_Work request_
Exactly retype the opening line of the entries and every line after it, ending with the line that contains "public int compareTo(T t);". Skip all pictures.

------------

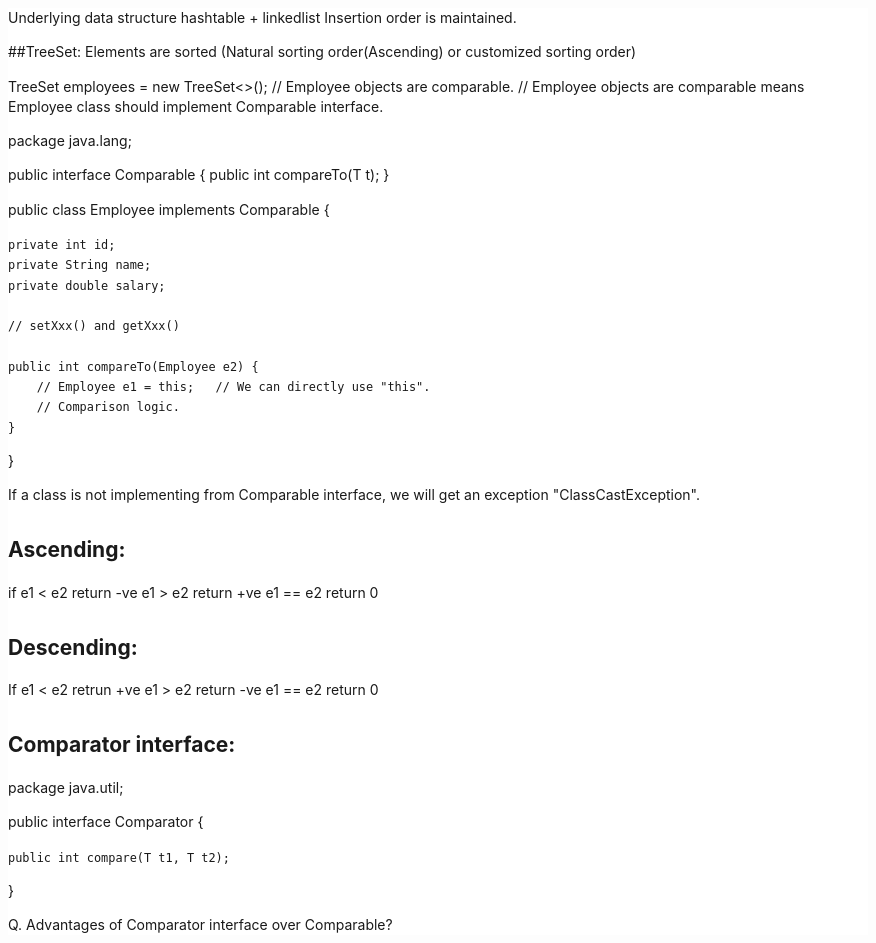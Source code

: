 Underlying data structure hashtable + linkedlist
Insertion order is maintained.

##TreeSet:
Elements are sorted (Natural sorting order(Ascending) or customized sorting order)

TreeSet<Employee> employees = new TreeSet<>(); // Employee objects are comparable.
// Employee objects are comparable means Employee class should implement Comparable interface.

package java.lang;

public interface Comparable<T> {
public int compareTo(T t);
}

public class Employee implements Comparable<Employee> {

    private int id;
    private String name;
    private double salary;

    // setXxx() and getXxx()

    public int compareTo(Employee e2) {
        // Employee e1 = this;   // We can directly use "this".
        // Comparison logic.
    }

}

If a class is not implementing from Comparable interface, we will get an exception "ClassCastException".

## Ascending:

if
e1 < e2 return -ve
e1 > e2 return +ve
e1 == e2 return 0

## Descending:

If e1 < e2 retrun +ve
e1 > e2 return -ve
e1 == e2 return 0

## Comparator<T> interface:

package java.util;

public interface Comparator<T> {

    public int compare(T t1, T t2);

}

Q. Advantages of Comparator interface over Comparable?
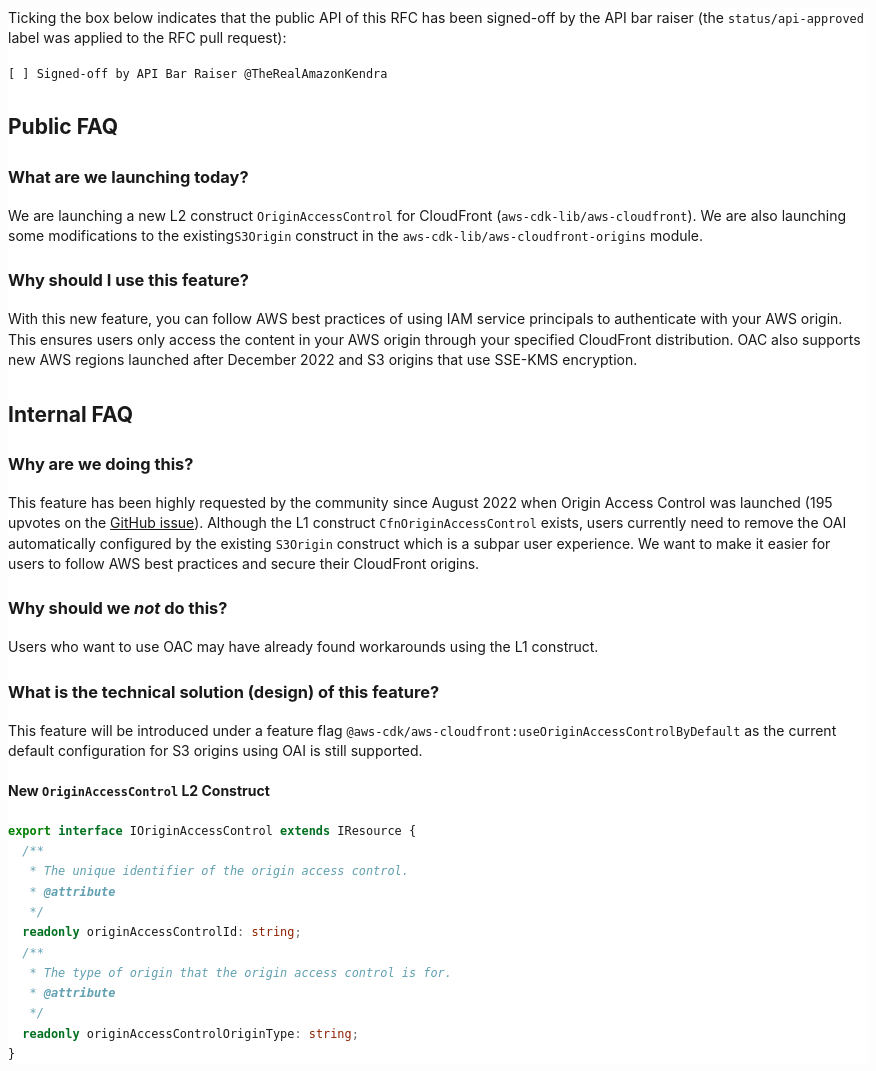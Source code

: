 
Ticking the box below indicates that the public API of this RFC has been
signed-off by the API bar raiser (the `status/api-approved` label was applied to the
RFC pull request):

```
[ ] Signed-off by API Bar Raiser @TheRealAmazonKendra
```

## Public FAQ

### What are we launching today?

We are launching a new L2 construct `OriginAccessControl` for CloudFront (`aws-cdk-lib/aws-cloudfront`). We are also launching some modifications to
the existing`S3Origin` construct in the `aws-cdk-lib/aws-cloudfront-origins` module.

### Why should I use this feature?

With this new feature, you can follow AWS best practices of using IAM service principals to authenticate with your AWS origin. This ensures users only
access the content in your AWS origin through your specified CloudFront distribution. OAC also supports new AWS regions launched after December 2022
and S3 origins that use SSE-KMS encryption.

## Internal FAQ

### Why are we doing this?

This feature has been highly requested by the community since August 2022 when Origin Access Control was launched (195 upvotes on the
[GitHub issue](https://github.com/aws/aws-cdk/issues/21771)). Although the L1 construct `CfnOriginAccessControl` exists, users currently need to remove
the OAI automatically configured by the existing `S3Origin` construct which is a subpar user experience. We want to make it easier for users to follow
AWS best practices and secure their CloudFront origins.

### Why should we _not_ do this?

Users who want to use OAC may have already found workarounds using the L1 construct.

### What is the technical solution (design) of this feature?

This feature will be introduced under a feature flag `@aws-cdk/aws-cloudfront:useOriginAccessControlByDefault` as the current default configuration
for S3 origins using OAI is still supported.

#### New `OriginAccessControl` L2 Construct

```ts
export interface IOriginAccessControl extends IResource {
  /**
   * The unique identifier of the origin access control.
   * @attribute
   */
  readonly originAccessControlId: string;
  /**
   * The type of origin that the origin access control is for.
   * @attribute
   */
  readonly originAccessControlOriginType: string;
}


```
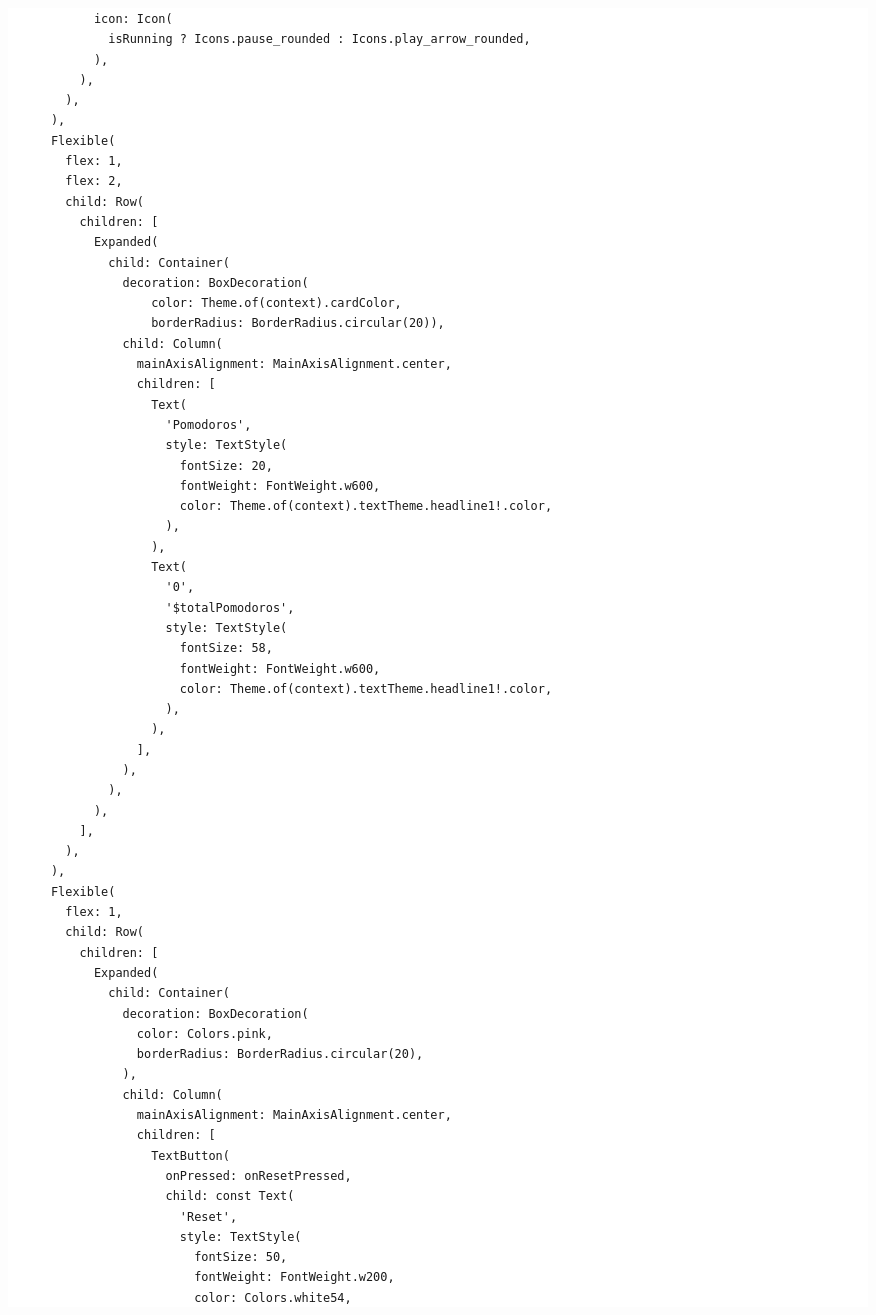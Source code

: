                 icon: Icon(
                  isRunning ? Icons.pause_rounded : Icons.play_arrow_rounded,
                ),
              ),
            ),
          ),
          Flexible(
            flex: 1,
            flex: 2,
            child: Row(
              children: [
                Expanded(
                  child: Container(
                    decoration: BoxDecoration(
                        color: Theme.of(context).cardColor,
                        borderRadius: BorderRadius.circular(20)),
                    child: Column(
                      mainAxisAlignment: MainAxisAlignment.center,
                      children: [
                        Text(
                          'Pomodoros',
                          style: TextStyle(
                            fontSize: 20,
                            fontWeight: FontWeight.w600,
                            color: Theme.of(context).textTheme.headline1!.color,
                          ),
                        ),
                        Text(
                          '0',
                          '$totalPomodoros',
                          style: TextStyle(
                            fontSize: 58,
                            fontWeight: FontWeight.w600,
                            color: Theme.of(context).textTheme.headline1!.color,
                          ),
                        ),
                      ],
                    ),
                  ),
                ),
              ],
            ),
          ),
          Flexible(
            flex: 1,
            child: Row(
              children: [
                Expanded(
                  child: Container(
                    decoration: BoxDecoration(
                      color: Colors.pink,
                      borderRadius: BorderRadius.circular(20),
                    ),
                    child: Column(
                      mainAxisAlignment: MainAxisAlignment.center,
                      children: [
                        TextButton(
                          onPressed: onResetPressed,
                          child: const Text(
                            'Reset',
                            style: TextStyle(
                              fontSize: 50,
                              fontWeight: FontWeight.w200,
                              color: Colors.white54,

------------

_Reply_
Source code

: Underlying data structure hashtable + linkedlist
Insertion order is maintained.

##TreeSet:
Elements are sorted (Natural sorting order(Ascending) or customized sorting order)

TreeSet<Employee> employees = new TreeSet<>(); // Employee objects are comparable.
// Employee objects are comparable means Employee class should implement Comparable interface.

package java.lang;

public interface Comparable<T> {
public int compareTo(T t);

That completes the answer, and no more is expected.